TASK ITEM
Check every line below for the string "approx", and copy the lines that contain it.
──────── INPUT FOR THIS TASK
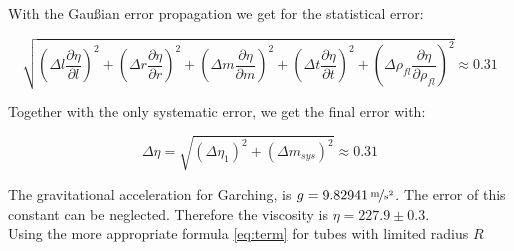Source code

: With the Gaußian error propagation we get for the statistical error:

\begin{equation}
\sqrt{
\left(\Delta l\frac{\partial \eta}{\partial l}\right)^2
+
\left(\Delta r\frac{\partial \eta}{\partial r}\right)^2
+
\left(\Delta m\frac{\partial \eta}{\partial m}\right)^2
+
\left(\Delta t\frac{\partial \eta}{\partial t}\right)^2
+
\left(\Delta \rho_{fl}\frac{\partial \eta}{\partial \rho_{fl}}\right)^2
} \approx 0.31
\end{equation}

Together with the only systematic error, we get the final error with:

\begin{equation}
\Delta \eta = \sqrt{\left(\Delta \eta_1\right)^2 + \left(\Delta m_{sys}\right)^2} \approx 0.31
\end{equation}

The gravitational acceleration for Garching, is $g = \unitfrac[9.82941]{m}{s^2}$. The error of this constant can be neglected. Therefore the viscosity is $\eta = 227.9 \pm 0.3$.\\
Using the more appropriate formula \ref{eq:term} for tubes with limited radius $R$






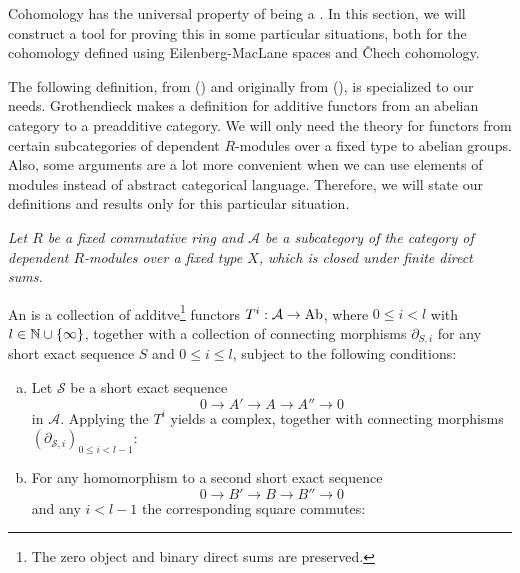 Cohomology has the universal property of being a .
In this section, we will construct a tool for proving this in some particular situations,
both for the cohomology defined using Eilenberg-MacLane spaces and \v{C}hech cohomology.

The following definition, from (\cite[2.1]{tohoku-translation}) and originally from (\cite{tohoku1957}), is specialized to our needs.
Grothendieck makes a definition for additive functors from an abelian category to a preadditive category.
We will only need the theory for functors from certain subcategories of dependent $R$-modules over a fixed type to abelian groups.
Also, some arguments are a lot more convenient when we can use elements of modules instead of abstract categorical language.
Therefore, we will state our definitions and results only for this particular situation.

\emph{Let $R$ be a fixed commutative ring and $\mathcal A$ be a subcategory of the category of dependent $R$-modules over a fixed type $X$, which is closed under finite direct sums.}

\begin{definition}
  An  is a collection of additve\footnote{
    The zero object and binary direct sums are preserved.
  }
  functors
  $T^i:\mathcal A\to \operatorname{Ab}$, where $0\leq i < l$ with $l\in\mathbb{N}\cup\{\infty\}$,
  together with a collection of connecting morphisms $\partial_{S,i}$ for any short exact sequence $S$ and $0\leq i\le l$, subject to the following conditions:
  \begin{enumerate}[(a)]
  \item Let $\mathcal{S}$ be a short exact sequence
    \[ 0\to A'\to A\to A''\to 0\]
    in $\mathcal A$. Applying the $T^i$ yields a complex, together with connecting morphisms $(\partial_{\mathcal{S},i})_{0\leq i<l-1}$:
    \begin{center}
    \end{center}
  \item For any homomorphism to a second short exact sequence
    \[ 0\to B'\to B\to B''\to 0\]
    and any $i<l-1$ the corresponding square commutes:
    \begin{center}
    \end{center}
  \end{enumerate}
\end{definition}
────────────────
TASK RESPONSE
} \approx 0.31
\Delta \eta = \sqrt{\left(\Delta \eta_1\right)^2 + \left(\Delta m_{sys}\right)^2} \approx 0.31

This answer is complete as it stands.